Literal Security Measures

To maintain good relationships with our friends, families. we always be careful in taking a decision that might hurt them to make sure that we don’t take things literal and get context to decide and act. I am just drawing lines of what security measures, policies that we do for literal namesakes. Some example of literal taking things are

1. Policies that block developer freedom. Too much of access restrictions, having unnecessary tools which does not improve security posture such as DLP. Cause DLP security are like the below image. Anyone can easily jump and bypass DLP measures.
   

   

   From Reddit

2. Saying No if new stuffs are not understood well or not matured. for example, blocking the usage of AI in daily work. Nevertheless the company allows or not, developers might have tendency to use.

3. Having Strong Opinions. I have seen Security Testers, researchers have strong beliefs cause they form those beliefs due to an incident in previous company and generalise it. For example, sales and marketing are prone to bad security. This is a strong security opinion on folks who are working in those pillars . Anyone could come up with the literal Security Opinion. How would you prove that opinion makes sense in the context?. Should you wait for signals to confirm and then put up defences or invest before that?

4. Why compliance is literal thing?. Just having SOC2 is a baby security. I do not consider them as security measures. those should be there by default like bare minimum. Community led benchmark , frameworks such as OWASP, CSP and Government led frameworks such as NIST can help us in bringing context aware security measures.

5. Who knows security? Vendors or customers.

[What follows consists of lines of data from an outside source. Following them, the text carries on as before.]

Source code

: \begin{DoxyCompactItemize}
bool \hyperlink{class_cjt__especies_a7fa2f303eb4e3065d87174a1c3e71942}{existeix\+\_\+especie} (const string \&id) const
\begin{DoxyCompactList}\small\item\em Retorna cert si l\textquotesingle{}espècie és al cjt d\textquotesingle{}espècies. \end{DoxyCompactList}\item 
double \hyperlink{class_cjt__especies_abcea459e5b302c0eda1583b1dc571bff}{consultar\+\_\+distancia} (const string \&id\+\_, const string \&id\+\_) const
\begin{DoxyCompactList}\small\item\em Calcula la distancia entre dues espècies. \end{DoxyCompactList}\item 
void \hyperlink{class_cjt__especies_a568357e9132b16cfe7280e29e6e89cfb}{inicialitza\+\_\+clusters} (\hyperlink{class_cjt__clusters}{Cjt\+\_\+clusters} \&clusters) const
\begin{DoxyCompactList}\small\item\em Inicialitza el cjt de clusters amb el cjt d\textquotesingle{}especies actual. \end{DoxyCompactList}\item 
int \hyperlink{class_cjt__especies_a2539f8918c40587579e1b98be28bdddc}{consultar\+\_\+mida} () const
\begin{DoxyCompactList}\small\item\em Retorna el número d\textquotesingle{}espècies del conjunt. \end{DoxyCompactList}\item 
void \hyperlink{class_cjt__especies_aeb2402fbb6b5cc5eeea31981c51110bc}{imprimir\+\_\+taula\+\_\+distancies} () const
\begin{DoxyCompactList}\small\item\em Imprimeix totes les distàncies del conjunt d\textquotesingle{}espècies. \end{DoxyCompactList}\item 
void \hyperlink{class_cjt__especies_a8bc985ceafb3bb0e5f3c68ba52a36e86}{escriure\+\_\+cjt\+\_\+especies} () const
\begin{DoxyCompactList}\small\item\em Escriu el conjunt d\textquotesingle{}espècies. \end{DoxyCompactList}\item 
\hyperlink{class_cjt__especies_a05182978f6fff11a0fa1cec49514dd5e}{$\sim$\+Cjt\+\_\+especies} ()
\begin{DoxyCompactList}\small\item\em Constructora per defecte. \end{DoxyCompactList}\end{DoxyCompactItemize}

Customers expect the vendor to meet their security requirements which might not make sense cause their questionnaires are like hammers. To hammers, everything looks like a nail. Customer expect all small, large vendors to have same security posture which does not make sense . But those customer requirements are the one of the way to drive your security programs.

6. What drives your security posture? Is it fear? or well planned program?. If the requirements are prioritised only from regulations and customers. then the security posture is a literal security posture . Literally its meant for running the show like security theatres. It will feel like you know these security measures are just running. Basically be ready to say sorry and put up defences after mishaps like how Ivanti did.

7. expecting security to be perfect is literal take. Few incidents will happen . that does not mean the current security measures are not working.